The patients in ProstACT have all been previously treated with other therapies, and during the trial, investigators are free to choose which therapy to pair with TLX591—either Astellas and Pfizer’s Xtandi, Sanofi’s Taxotere or abiraterone. This design is meant to be “pragmatic,” Cade said, allowing physicians to choose a combination based on their country’s guidelines and local practice.
Like Novartis’ blockbuster Pluvicto, TLX591 uses an isotope of lutetium to douse cancer in destructive radiation. But while Pluvicto uses a small molecule to shepherd the lutetium to its target, TLX591 takes an antibody approach. This should enable just two doses to be given, fewer than Pluvicto’s up to six, and grant the therapy a gentler safety profile, Cade outlined to Fierce.
“That impact on quality of life is very low with an antibody compared to a small molecule,” the Telix exec said. Because of that edge, TLX591 should be highly competitive if it posts similar survival measures as Pluvicto in part two of its trial, he added.
Telix should have the first data from part two by the end of this year or early 2027, Cade said, and if TLX591 ultimately scores an FDA nod, it will be the first approved therapeutic for the Australian company. Telix currently boasts two approved imaging agents.
The rest of Telix’s pipeline isn’t far behind. The biotech is also running two other phase 3 trials, one for another lutetium-binding antibody called TLX250 in relapsed or recurrent clear cell renal cell carcinoma and another for the glioblastoma candidate TLX101. TLX101 uses a small molecule to shuttle a radioactive isotope of iodine into the brain.
“We haven’t had a new agent in glioblastoma meaningfully for about 20 years,” Cade said. “It’s not a drug development graveyard like Alzheimer’s—it’s been a drug development desert.”
Should these three medicines be approved, Telix hasn’t committed to commercializing them alone—all options remain on the table, Cade told Fierce.
The radiopharma also feels that its pipeline leaves a lot of “white space on the canvas,” he added, a swath of possible cancer targets that would be impossible for the biotech to tackle alone. This is what prompted a recent partnership with Regeneron, potentially worth as much as $2.1 billion.
Telix found Regeneron’s noted antibody expertise appealing, and will now take charge of chemically linking the New York pharma’s molecules to radioactive isotopes.
From there, the pair plan to work together to push the molecules through the clinic and commercialize them, Cade said, though Telix can also opt out and let Regeneron take the wheel for a smaller payout. The deal centers on four solid tumor programs, with lung cancer likely to be first up.

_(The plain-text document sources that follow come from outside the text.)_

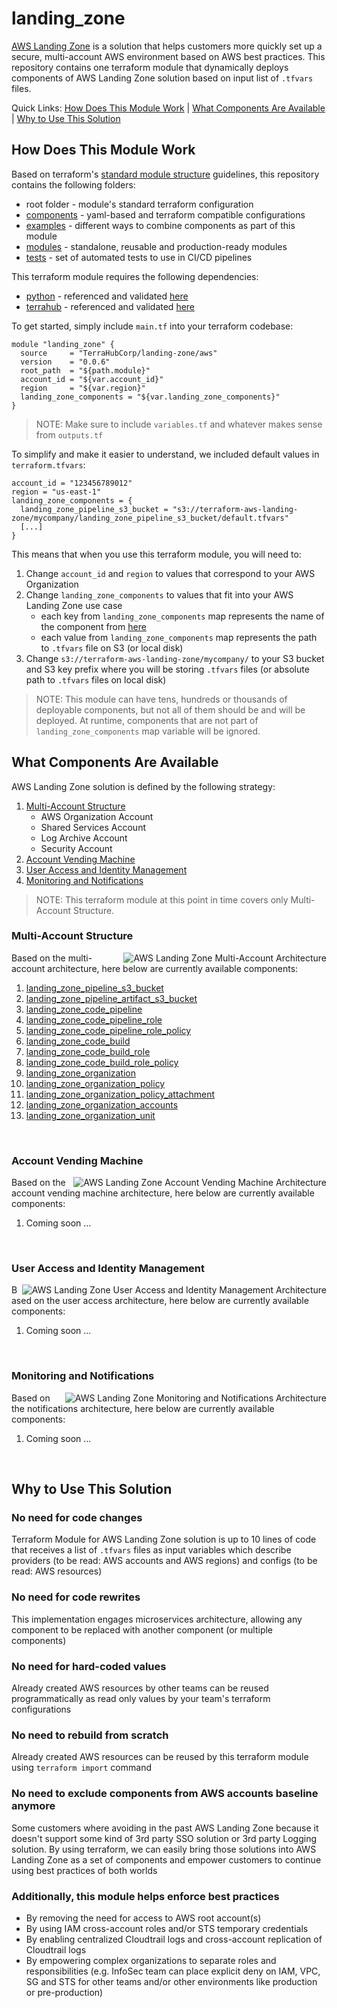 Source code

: # landing_zone
[AWS Landing Zone](https://aws.amazon.com/solutions/aws-landing-zone/) is
a solution that helps customers more quickly set up a secure, multi-account
AWS environment based on AWS best practices. This repository contains one
terraform module that dynamically deploys components of AWS Landing Zone
solution based on input list of `.tfvars` files.

Quick Links: [How Does This Module Work](#how-does-this-module-work) | [What Components Are Available](#what-components-are-available) | [Why to Use This Solution](#why-to-use-this-solution)


## How Does This Module Work
Based on terraform's [standard module structure](https://www.terraform.io/docs/modules/index.html#standard-module-structure)
guidelines, this repository contains the following folders:
* root folder - module's standard terraform configuration
* [components](https://github.com/TerraHubCorp/terraform-aws-landing-zone/tree/master/components) - yaml-based and terraform compatible configurations
* [examples](https://github.com/TerraHubCorp/terraform-aws-landing-zone/tree/master/examples) - different ways to combine components as part of this module
* [modules](https://github.com/TerraHubCorp/terraform-aws-landing-zone/tree/master/modules) - standalone, reusable and production-ready modules
* [tests](https://github.com/TerraHubCorp/terraform-aws-landing-zone/tree/master/tests) - set of automated tests to use in CI/CD pipelines

This terraform module requires the following dependencies:
* [python](https://www.python.org) - referenced and validated [here](https://github.com/TerraHubCorp/terraform-aws-landing-zone/tree/master/modules/landing_zone/scripts/apply.sh#L33)
* [terrahub](https://www.npmjs.com/package/terrahub) - referenced and validated [here](https://github.com/TerraHubCorp/terraform-aws-landing-zone/tree/master/modules/landing_zone/scripts/apply.sh#L34)

To get started, simply include `main.tf` into your terraform codebase:
```hcl
module "landing_zone" {
  source     = "TerraHubCorp/landing-zone/aws"
  version    = "0.0.6"
  root_path  = "${path.module}"
  account_id = "${var.account_id}"
  region     = "${var.region}"
  landing_zone_components = "${var.landing_zone_components}"
}
```
> NOTE: Make sure to include `variables.tf` and whatever makes sense from `outputs.tf`

To simplify and make it easier to understand, we included default values in `terraform.tfvars`:
```hcl
account_id = "123456789012"
region = "us-east-1"
landing_zone_components = {
  landing_zone_pipeline_s3_bucket = "s3://terraform-aws-landing-zone/mycompany/landing_zone_pipeline_s3_bucket/default.tfvars"
  [...]
}

```

This means that when you use this terraform module, you will need to:
1. Change `account_id` and `region` to values that correspond to your AWS Organization
2. Change `landing_zone_components` to values that fit into your AWS Landing Zone use case
    * each key from `landing_zone_components` map represents the name of the component from [here](https://github.com/TerraHubCorp/terraform-aws-landing-zone/tree/master/components)
    * each value from `landing_zone_components` map represents the path to `.tfvars` file on S3 (or local disk)
3. Change `s3://terraform-aws-landing-zone/mycompany/` to your S3 bucket and S3 key prefix where you will be storing `.tfvars` files (or absolute path to `.tfvars` files on local disk)

> NOTE: This module can have tens, hundreds or thousands of deployable components, but not all of them should be and will be deployed. At runtime, components that are not part of `landing_zone_components` map variable will be ignored.


## What Components Are Available
AWS Landing Zone solution is defined by the following strategy:
1. [Multi-Account Structure](#multi-account-structure)
    * AWS Organization Account
    * Shared Services Account
    * Log Archive Account
    * Security Account
2. [Account Vending Machine](#account-vending-machine)
3. [User Access and Identity Management](#user-access-and-identity-management)
4. [Monitoring and Notifications](#monitoring-and-notifications)

> NOTE: This terraform module at this point in time covers only Multi-Account Structure.

### Multi-Account Structure
<img align="right" src="https://github.com/TerraHubCorp/terraform-aws-landing-zone/raw/master/docs/aws-landing-zone-architecture.png" alt="AWS Landing Zone Multi-Account Architecture" />

Based on the multi-account architecture, here below are currently available components:
1. [landing_zone_pipeline_s3_bucket](https://github.com/TerraHubCorp/terraform-aws-landing-zone/tree/master/components/landing_zone_pipeline_s3_bucket/.terrahub.yml#L11)
2. [landing_zone_pipeline_artifact_s3_bucket](https://github.com/TerraHubCorp/terraform-aws-landing-zone/tree/master/components/landing_zone_pipeline_artifact_s3_bucket/.terrahub.yml#L11)
3. [landing_zone_code_pipeline](https://github.com/TerraHubCorp/terraform-aws-landing-zone/tree/master/components/landing_zone_code_pipeline/.terrahub.yml#L34)
4. [landing_zone_code_pipeline_role](https://github.com/TerraHubCorp/terraform-aws-landing-zone/tree/master/components/landing_zone_code_pipeline_role/.terrahub.yml#L11)
5. [landing_zone_code_pipeline_role_policy](https://github.com/TerraHubCorp/terraform-aws-landing-zone/tree/master/components/landing_zone_code_pipeline_role_policy/.terrahub.yml#L41)
6. [landing_zone_code_build](https://github.com/TerraHubCorp/terraform-aws-landing-zone/tree/master/components/landing_zone_code_build/.terrahub.yml#L24)
7. [landing_zone_code_build_role](https://github.com/TerraHubCorp/terraform-aws-landing-zone/tree/master/components/landing_zone_code_build_role/.terrahub.yml#L11)
8. [landing_zone_code_build_role_policy](https://github.com/TerraHubCorp/terraform-aws-landing-zone/tree/master/components/landing_zone_code_build_role_policy/.terrahub.yml#L31)
9. [landing_zone_organization](https://github.com/TerraHubCorp/terraform-aws-landing-zone/tree/master/components/landing_zone_organization/.terrahub.yml#L11)
10. [landing_zone_organization_policy](https://github.com/TerraHubCorp/terraform-aws-landing-zone/tree/master/components/landing_zone_organization_policy/.terrahub.yml#L11)
11. [landing_zone_organization_policy_attachment](https://github.com/TerraHubCorp/terraform-aws-landing-zone/tree/master/components/landing_zone_organization_policy_attachment/.terrahub.yml#L21)
12. [landing_zone_organization_accounts](https://github.com/TerraHubCorp/terraform-aws-landing-zone/tree/master/components/landing_zone_organization_accounts/.terrahub.yml#L19)
13. [landing_zone_organization_unit](https://github.com/TerraHubCorp/terraform-aws-landing-zone/tree/master/components/landing_zone_organization_unit/.terrahub.yml#L19)

<br clear="right" />

### Account Vending Machine
<img align="right" src="https://github.com/TerraHubCorp/terraform-aws-landing-zone/raw/master/docs/aws-landing-zone-account-vending-machine.png" alt="AWS Landing Zone Account Vending Machine Architecture" />

Based on the account vending machine architecture, here below are currently available components:
1. Coming soon ...

<br clear="right" />

### User Access and Identity Management
<img align="right" src="https://github.com/TerraHubCorp/terraform-aws-landing-zone/raw/master/docs/aws-landing-zone-user-access.png" alt="AWS Landing Zone User Access and Identity Management Architecture" />

Based on the user access architecture, here below are currently available components:
1. Coming soon ...

<br clear="right" />

### Monitoring and Notifications
<img align="right" src="https://github.com/TerraHubCorp/terraform-aws-landing-zone/raw/master/docs/aws-landing-zone-notifications.png" alt="AWS Landing Zone Monitoring and Notifications Architecture" />

Based on the notifications architecture, here below are currently available components:
1. Coming soon ...

<br clear="right" />


## Why to Use This Solution

### No need for code changes
Terraform Module for AWS Landing Zone solution is up to 10 lines of code that receives a list of `.tfvars` files as input variables which describe providers (to be read: AWS accounts and AWS regions) and configs (to be read: AWS resources)

### No need for code rewrites
This implementation engages microservices architecture, allowing any component to be replaced with another component (or multiple components)

### No need for hard-coded values
Already created AWS resources by other teams can be reused programmatically as read only values by your team's terraform configurations

### No need to rebuild from scratch
Already created AWS resources can be reused by this terraform module using `terraform import` command

### No need to exclude components from AWS accounts baseline anymore
Some customers where avoiding in the past AWS Landing Zone because it doesn't support some kind of 3rd party SSO solution or 3rd party Logging solution. By using terraform, we can easily bring those solutions into AWS Landing Zone as a set of components and empower customers to continue using best practices of both worlds

### Additionally, this module helps enforce best practices
- By removing the need for access to AWS root account(s)
- By using IAM cross-account roles and/or STS temporary credentials
- By enabling centralized Cloudtrail logs and cross-account replication of Cloudtrail logs
- By empowering complex organizations to separate roles and responsibilities (e.g. InfoSec team can place explicit deny on IAM, VPC, SG and STS for other teams and/or other environments like production or pre-production)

After abandoning plans for a Nasdaq IPO back in 2024, Telix made a concerted effort to bolster its radiopharma prowess, inking a $13.6 million acquisition of Texas-based CDMO IsoTherapeutics and an $82 million purchase of ARTMS and its cyclotron-based isotope production platform.
Now, with the Regeneron team-up, Telix is looking to spread its wings and fly into new frontiers.
“Only neuroendocrine and prostate cancers have been attacked by radioligand therapy,” Cade explained. The Regeneron deal, he said, “really enables us to rapidly go beyond that.”